◆ Assignment ◆
Search the material for the string "whiteSpace" and copy each line where it occurs.

Content starts

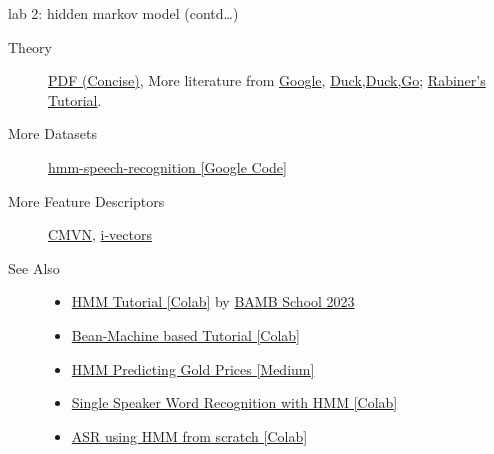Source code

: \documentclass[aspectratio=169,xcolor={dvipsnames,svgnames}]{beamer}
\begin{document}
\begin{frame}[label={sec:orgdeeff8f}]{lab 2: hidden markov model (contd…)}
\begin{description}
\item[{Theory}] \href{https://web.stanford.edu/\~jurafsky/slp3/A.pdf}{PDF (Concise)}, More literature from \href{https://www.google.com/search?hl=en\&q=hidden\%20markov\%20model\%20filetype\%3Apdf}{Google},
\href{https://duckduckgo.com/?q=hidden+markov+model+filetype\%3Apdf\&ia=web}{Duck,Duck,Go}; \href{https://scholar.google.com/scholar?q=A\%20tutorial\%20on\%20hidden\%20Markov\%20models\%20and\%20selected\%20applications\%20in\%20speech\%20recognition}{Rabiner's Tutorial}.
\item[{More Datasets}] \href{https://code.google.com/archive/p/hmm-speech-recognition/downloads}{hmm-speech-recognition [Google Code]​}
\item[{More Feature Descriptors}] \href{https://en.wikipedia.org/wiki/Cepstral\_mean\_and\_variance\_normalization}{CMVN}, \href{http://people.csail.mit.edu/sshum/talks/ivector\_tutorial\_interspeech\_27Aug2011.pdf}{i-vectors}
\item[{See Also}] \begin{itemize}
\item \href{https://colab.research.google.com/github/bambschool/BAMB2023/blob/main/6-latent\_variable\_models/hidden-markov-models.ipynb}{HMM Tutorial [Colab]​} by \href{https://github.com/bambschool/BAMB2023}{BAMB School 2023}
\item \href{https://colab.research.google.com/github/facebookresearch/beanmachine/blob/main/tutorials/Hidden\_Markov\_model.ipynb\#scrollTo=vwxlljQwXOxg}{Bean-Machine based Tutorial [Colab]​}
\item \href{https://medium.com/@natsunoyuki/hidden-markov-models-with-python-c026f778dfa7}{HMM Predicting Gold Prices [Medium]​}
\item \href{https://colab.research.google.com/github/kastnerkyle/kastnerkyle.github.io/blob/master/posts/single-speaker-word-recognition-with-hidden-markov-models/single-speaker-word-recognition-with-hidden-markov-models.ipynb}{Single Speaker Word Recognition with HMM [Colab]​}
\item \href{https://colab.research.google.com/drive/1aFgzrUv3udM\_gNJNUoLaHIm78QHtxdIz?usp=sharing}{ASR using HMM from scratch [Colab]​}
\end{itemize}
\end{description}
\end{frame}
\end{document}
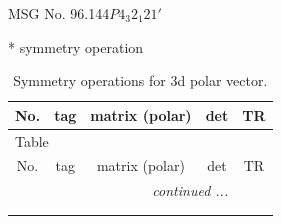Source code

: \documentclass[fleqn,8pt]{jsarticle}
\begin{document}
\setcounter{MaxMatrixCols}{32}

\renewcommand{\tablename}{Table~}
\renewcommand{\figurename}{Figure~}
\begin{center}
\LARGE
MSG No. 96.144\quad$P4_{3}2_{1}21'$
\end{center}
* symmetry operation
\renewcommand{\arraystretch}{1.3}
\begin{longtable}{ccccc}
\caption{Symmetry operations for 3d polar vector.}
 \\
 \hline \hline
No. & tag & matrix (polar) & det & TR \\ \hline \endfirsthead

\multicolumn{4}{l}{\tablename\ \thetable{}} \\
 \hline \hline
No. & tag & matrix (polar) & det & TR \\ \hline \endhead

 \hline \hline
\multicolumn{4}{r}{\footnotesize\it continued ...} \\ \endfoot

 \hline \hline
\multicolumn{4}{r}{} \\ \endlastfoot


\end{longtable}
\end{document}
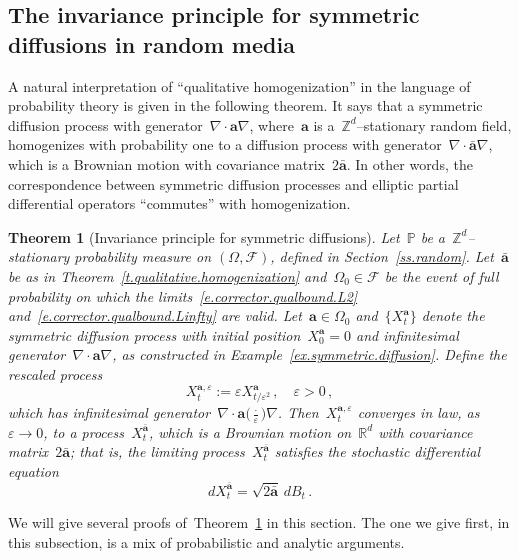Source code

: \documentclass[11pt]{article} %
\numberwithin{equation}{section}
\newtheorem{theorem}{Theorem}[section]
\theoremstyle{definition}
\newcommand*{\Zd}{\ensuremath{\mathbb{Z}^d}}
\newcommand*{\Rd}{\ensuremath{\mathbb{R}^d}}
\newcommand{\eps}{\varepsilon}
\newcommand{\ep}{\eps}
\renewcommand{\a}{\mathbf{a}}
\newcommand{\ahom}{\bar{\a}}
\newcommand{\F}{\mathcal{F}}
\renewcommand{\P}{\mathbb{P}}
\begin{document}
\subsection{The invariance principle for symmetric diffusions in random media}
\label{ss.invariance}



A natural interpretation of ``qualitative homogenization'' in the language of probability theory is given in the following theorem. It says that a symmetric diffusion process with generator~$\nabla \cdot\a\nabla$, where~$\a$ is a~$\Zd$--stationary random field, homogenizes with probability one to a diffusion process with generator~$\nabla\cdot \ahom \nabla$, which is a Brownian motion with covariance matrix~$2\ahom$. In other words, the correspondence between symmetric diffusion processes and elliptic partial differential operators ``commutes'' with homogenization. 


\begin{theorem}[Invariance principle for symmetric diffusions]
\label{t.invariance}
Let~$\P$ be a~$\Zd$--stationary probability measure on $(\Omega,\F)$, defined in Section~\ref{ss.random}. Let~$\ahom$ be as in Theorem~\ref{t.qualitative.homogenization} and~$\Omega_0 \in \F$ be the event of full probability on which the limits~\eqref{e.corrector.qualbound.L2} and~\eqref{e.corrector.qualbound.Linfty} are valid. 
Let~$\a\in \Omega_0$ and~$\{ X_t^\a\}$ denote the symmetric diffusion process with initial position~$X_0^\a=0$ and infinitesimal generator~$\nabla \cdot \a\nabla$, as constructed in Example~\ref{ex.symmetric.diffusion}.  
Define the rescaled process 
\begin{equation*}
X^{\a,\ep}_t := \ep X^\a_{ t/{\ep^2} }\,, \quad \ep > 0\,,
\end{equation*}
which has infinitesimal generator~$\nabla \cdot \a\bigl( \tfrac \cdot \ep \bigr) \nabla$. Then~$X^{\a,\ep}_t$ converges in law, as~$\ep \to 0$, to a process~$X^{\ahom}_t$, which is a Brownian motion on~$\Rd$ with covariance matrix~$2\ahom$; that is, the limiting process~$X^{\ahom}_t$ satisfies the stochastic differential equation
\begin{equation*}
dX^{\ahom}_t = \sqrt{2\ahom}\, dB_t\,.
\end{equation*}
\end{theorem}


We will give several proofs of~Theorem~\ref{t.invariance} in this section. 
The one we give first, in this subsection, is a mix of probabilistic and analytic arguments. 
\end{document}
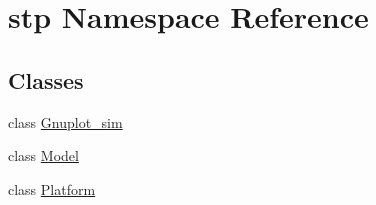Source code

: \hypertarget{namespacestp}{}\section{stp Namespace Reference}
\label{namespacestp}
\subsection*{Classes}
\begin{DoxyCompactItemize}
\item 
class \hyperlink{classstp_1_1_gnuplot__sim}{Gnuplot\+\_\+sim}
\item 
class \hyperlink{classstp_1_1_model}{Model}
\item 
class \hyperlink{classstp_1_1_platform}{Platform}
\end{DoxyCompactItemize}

Content ends
Content starts

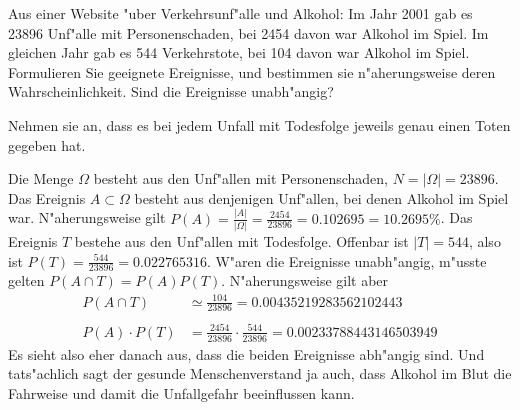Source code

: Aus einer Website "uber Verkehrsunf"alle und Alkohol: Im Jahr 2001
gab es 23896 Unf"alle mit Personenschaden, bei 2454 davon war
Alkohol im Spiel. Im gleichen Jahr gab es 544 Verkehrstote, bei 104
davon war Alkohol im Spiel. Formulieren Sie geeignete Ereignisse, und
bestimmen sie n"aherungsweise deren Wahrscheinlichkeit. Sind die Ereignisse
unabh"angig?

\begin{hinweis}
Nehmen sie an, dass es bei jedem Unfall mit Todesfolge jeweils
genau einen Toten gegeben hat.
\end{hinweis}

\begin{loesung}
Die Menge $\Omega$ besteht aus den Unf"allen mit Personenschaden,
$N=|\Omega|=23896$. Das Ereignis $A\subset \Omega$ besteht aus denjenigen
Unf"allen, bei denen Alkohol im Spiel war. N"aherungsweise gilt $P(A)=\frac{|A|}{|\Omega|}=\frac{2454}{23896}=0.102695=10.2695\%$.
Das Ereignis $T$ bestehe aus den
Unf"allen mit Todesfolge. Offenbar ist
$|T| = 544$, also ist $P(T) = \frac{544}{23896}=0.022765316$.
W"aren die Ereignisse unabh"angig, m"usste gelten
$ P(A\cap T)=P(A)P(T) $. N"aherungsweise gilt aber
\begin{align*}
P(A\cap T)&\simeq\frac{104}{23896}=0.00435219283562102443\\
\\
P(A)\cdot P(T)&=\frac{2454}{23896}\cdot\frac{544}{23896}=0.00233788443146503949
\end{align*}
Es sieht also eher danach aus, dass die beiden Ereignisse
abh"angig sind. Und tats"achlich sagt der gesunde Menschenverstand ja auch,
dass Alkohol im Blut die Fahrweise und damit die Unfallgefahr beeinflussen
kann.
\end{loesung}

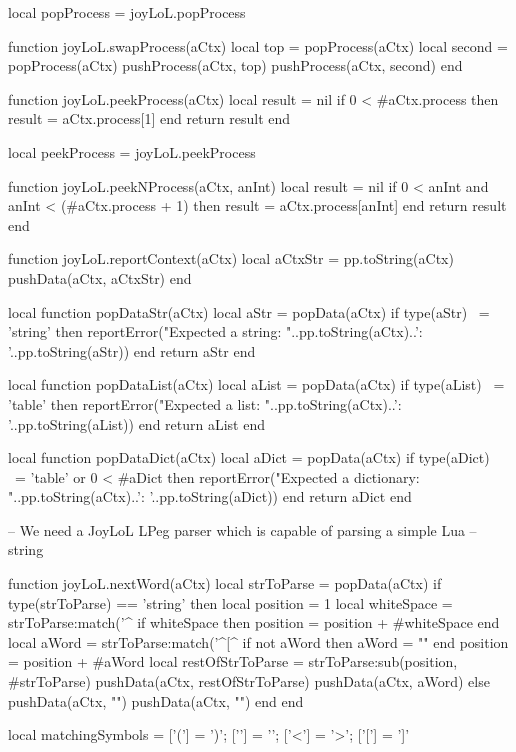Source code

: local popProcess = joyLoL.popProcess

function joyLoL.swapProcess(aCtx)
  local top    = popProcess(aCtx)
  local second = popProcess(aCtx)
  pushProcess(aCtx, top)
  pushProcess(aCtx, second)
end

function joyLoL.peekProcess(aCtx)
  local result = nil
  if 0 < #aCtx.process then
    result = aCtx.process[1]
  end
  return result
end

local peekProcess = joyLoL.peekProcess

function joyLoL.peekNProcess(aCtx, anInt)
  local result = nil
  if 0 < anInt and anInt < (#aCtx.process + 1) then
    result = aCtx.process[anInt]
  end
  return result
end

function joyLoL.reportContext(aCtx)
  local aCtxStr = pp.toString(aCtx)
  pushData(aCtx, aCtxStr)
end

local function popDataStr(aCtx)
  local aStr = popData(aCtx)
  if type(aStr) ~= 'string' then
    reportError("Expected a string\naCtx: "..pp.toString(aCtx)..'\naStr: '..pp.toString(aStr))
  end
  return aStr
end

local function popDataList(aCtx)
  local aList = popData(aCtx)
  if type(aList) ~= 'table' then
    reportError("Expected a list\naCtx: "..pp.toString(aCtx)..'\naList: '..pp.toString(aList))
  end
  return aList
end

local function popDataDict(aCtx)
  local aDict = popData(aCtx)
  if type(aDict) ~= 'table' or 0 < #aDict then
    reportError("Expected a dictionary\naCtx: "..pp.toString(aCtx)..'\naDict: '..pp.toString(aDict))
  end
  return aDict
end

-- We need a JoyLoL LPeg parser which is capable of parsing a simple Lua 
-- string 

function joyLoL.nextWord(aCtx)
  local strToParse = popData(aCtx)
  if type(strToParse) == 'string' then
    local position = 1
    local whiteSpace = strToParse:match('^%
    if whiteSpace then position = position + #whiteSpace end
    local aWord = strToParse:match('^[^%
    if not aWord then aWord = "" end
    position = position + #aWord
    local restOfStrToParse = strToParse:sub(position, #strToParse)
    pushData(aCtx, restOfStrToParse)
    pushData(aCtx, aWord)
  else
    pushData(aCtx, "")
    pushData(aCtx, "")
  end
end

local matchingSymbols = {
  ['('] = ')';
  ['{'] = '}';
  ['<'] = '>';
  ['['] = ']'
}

Content ends

◆ Response for this exercise ◆
    local whiteSpace = strToParse:match('^%
    if whiteSpace then position = position + #whiteSpace end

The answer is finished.